O Tribunal de Contas do Estado de Pernambuco (TCE-PE) indeferiu o pedido de medida cautelar que buscava suspender novas contratações temporárias e renovações para o cargo de professor na Prefeitura de Timbaúba. A decisão, proferida pelo conselheiro Ranilson Ramos e publicada nesta sexta-feira (24) de abril de 2026, ocorre no âmbito de uma representação que denunciava a preterição de candidatos aprovados no concurso público regido pelo Edital nº 01/2023.
O conflito entre aprovados e temporários
A representação foi formulada por Nadja Costa da Silva, que alegou que a gestão do prefeito Marinaldo Rosendo de Albuquerque estaria mantendo contratos temporários e utilizando nomenclaturas de cargos diversas para “burlar” o certame e evitar a nomeação dos concursados.

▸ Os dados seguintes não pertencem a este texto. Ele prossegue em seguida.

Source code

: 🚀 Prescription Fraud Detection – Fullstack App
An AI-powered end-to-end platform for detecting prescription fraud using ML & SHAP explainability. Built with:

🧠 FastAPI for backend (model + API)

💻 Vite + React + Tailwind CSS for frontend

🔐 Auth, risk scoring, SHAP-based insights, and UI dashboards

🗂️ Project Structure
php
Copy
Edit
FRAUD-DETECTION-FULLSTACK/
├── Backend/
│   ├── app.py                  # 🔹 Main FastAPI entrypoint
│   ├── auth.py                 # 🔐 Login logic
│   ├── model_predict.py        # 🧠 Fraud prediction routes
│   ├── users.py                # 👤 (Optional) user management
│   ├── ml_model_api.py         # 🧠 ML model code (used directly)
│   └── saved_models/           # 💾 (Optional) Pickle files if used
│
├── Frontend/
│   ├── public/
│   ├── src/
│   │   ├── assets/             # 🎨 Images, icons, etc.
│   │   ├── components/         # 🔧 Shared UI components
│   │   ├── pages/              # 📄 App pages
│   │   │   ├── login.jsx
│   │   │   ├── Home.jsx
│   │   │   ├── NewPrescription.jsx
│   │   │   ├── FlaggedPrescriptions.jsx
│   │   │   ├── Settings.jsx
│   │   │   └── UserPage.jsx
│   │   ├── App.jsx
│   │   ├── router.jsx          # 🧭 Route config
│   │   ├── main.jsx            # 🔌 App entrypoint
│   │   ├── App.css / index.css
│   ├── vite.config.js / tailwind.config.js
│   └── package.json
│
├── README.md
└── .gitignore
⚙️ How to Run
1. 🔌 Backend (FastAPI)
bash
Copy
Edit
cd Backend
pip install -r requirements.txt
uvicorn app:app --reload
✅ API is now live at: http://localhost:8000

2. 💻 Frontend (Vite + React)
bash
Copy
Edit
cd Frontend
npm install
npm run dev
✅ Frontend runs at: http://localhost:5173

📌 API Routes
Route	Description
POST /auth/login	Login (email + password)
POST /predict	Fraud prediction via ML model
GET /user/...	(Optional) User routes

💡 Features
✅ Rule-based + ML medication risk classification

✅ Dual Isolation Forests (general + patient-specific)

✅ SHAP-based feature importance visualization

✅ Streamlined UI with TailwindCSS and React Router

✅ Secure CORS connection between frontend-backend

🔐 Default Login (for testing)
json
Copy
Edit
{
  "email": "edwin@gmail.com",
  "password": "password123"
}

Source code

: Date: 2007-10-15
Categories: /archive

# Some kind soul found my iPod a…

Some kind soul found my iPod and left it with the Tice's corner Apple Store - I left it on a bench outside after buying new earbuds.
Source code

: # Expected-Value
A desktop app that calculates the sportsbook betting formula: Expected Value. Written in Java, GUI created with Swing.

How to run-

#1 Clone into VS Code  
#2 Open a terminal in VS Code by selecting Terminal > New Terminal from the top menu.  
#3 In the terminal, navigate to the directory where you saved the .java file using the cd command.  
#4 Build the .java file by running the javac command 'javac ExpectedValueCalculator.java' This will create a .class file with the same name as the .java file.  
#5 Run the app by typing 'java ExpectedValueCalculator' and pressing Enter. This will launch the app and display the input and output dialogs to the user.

Em sua defesa, a prefeitura sustentou que as contratações temporárias possuem natureza substitutiva e que a administração detém discricionariedade para realizar as nomeações dentro do prazo de validade do concurso.

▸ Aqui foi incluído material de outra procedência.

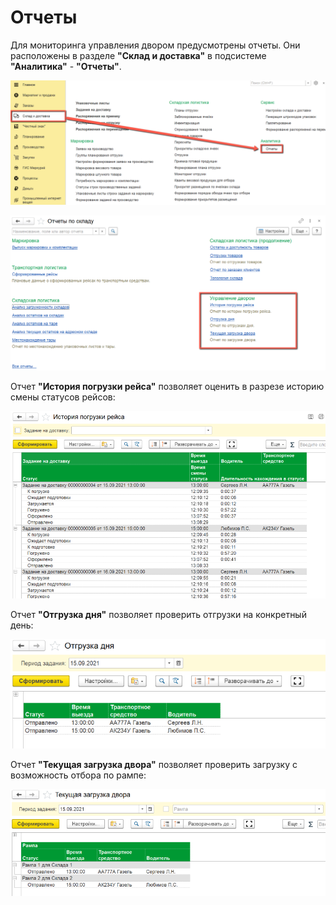 # Отчеты

Для мониторинга управления двором предусмотрены отчеты. Они расположены в разделе **"Склад и доставка"** в подсистеме **"Аналитика"** - **"Отчеты"**.

[![1][1]][1]

[![2][2]][2]

Отчет **"История погрузки рейса"** позволяет оценить в разрезе историю смены статусов рейсов:

[![3][3]][3]

Отчет **"Отгрузка дня"** позволяет проверить отгрузки на конкретный день:

[![4][4]][4]

Отчет **"Текущая загрузка двора"** позволяет проверить загрузку с возможность отбора по рампе:

[![5][5]][5]

[1]:Reports.assets/1.png
[2]:Reports.assets/2.png
[3]:Reports.assets/3.png
[4]:Reports.assets/4.png
[5]:Reports.assets/5.png
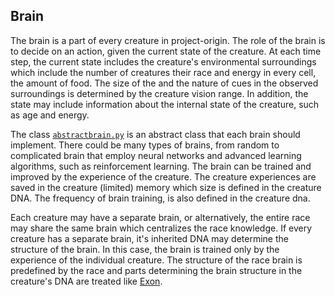 ## Brain

The brain is a part of every creature in project-origin.
The role of the brain is to decide on an action, given the current state of the creature.
At each time step, the current state includes the creature's environmental surroundings which include the number of creatures their race and energy in every cell, the amount of food.
The size of the and the nature of cues in the observed surroundings is determined by the creature vision range.
In addition, the state may include information about the internal state of the creature, such as age and energy.

The class [`abstractbrain.py`](/brains/abstractbrain.py) is an abstract class that each brain should implement.
There could be many types of brains, from random to complicated brain that employ neural networks and advanced learning algorithms, such as reinforcement learning.
The brain can be trained and improved by the experience of the creature.
The creature experiences are saved in the creature (limited) memory which size is defined in the creature DNA.
The frequency of brain training, is also defined in the creature dna.

Each creature may have a separate brain, or alternatively, the entire race may share the same brain which centralizes the race knowledge.
If every creature has a separate brain, it's inherited DNA may determine the structure of the brain.
In this case, the brain is trained only by the experience of the individual creature.
The structure of the race brain is predefined by the race and parts determining the brain structure in the creature's DNA are treated like [Exon](https://en.wikipedia.org/wiki/Exon).
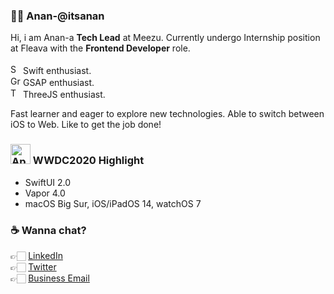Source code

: ### 👋🏻 Anan-@itsanan

Hi, i am Anan-a **Tech Lead** at Meezu. Currently undergo Internship position at Fleava with the **Frontend Developer** role. </br> </br>
<img src="https://user-images.githubusercontent.com/32235492/87772986-ae908d00-c84c-11ea-9dfb-408418fa968b.png" alt="Swift Logo" width="16" height="16"> 
 Swift enthusiast. </br> <img src="https://s3-us-west-2.amazonaws.com/s.cdpn.io/16327/logo-man.svg" alt="GreenSock Logo" width="16" height="16">  GSAP enthusiast. </br> <img src="https://aws1.discourse-cdn.com/standard17/uploads/threejs/original/2X/c/c74c5243388bbfa21a39c3e824ddba702a623dec.png" alt="ThreeJS Logo" width="16" height="16">  ThreeJS enthusiast.

Fast learner and eager to explore new technologies. Able to switch between iOS to Web. Like to get the job done! 

### <img src="https://upload.wikimedia.org/wikipedia/commons/f/fa/Apple_logo_black.svg" alt="Apple Logo" width="32" height="32"> WWDC2020 Highlight

* SwiftUI 2.0
* Vapor 4.0
* macOS Big Sur, iOS/iPadOS 14, watchOS 7

### ☕️ Wanna chat?

👉🏻 <a href="https://www.linkedin.com/in/anantya-f/" target="_blank">LinkedIn</a> </br>
👉🏻 <a href="https://twitter.com/ValAddict" target="_blank">Twitter</a> </br>
👉🏻 <a href="mailto:anantya@meezu.co" target="_blank">Business Email</a> </br>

Parecer técnico e risco de dano reverso
Para decidir, o relator baseou-se em análise da Gerência de Admissão de Pessoal (GAPE) do TCE-PE. O parecer técnico indicou que a suspensão imediata dos contratos temporários poderia causar um “dano reverso” ao interesse público, prejudicando a continuidade das aulas na rede municipal de ensino por falta de profissionais em sala de aula.
Embora o texto da decisão mencione em um trecho a presença dos requisitos para a cautelar, o dispositivo final seguiu a orientação técnica pelo indeferimento, concluindo que não ficou demonstrada a “plausibilidade do direito” e o “perigo da demora” de forma cumulativa que justificasse a interrupção abrupta das contratações.
Determinações ao gestor municipal
Apesar de negar a suspensão dos temporários, o TCE-PE impôs obrigações rigorosas à Prefeitura de Timbaúba para garantir a transparência e a efetividade do concurso público:
- Novo Cronograma: O gestor deve apresentar um cronograma atualizado de convocações para os aprovados no Concurso Público nº 01/2023;
- Relação de Nomeados: A prefeitura tem o prazo de 30 dias para enviar ao tribunal a relação nominal de todos os candidatos já nomeados no certame;
- Fiscalização: As medidas visam permitir que o tribunal monitore se o município está, de fato, priorizando a substituição de temporários por concursados conforme as vagas fiquem disponíveis.
A decisão foi comunicada aos conselheiros da Primeira Câmara, ao Ministério Público de Contas (MPCO) e à Diretoria de Controle Externo (DEX) para acompanhamento do cumprimento das ordens sob pena de responsabilização do gestor.